What is being asked
The answer must be every line from the entries below that includes "population".

Task material
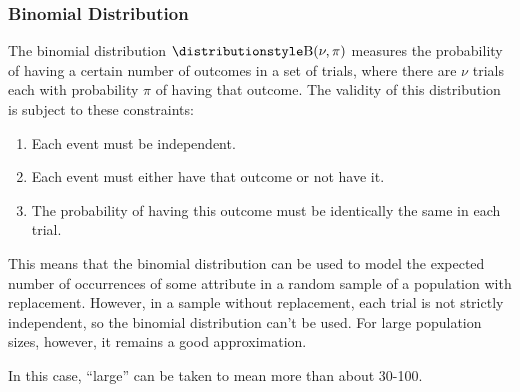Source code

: \subsubsection{Binomial Distribution}


The binomial distribution \(\Binomial(\nu, \pi)\) measures the probability
of having a certain number of outcomes in a set of trials,  where there are
\(\nu\) trials each with probability \(\pi\) of having that outcome.
The validity of this distribution is subject to these constraints:
\begin{enumerate}
 \item Each event must be independent.
 \item Each event must either have that outcome or not have it.
 \item The probability of having this outcome must be identically the same in
       each trial.
\end{enumerate}
This means that the binomial distribution can be used to model the expected
number of occurrences of some attribute in a random sample of a population
with replacement. However, in a sample without replacement, each trial is
not strictly independent, so the binomial distribution can't be used. For
large population sizes, however, it remains a good approximation.

In this case, ``large'' can be taken to mean more than about 30-100.

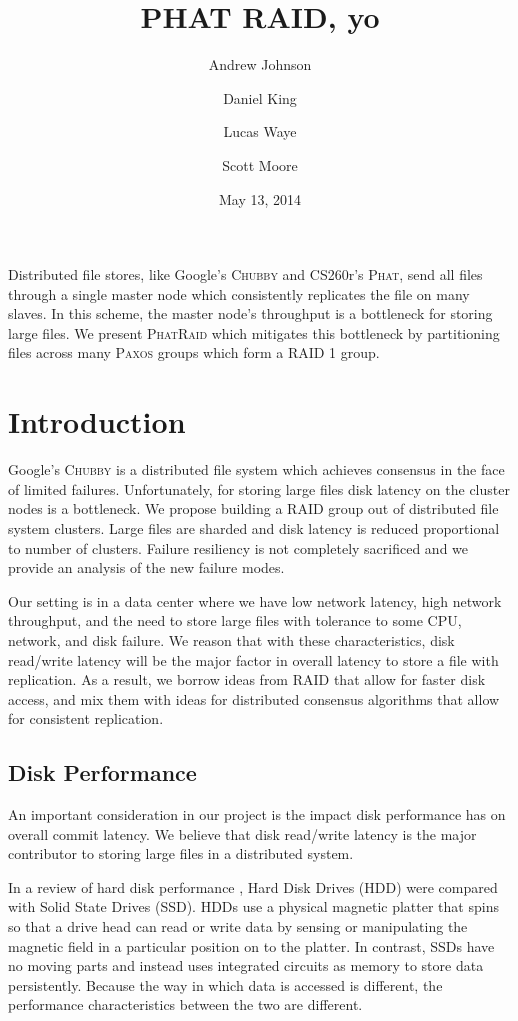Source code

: \documentclass[10pt,letter]{article}
\newcommand{\chubby}[0]{\textsc{Chubby}}
\newcommand{\phat}[0]{\textsc{Phat}}
\newcommand{\phatraid}[0]{\textsc{PhatRaid}}
\newcommand{\raid}[1]{\textsc{RAID #1}}
\newcommand{\paxos}[0]{\textsc{Paxos}}
\begin{document}
\title{PHAT RAID, yo}
\author{Andrew Johnson \and Daniel King \and Lucas Waye \and Scott Moore}
\date{May 13, 2014}

\maketitle

Distributed file stores, like Google's \chubby{} and CS260r's \phat{}, send all
files through a single master node which consistently replicates the file on
many slaves. In this scheme, the master node's throughput is a bottleneck for
storing large files. We present \phatraid{} which mitigates this bottleneck by
partitioning files across many \paxos{} groups which form a \raid{1} group.

\section{Introduction}

Google's \chubby{}\cite{burrows-chubby} is a distributed file system which
achieves consensus in the face of limited failures. Unfortunately, for storing
large files disk latency on the cluster nodes is a bottleneck. We propose
building a RAID group out of distributed file system clusters. Large files are
sharded and disk latency is reduced proportional to number of clusters. Failure
resiliency is not completely sacrificed and we provide an analysis of the
new failure modes.

Our setting is in a data center where we have low network latency,
high network throughput, and the need to store large files with tolerance to
some CPU, network, and disk failure. We reason that with these characteristics,
disk read/write latency will be the major factor in overall latency to store a file
with replication. As a result, we borrow ideas from RAID that allow for faster
disk access, and mix them with ideas for distributed consensus algorithms that
allow for consistent replication.

\subsection{Disk Performance}

An important consideration in our project is the impact disk performance has on overall commit latency. We believe that disk read/write latency is the major contributor to storing large files in a distributed system.

In a review of hard disk performance \cite{disk-perf}, Hard Disk Drives (HDD) were compared with Solid State Drives (SSD). HDDs use a physical magnetic platter that spins so that a drive head can read or write data by sensing or manipulating the magnetic field in a particular position on to the platter. In contrast, SSDs have no moving parts and instead uses integrated circuits as memory to store data persistently. Because the way in which data is accessed is different, the performance characteristics between the two are different.
\end{document}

Response
number of occurrences of some attribute in a random sample of a population
large population sizes, however, it remains a good approximation.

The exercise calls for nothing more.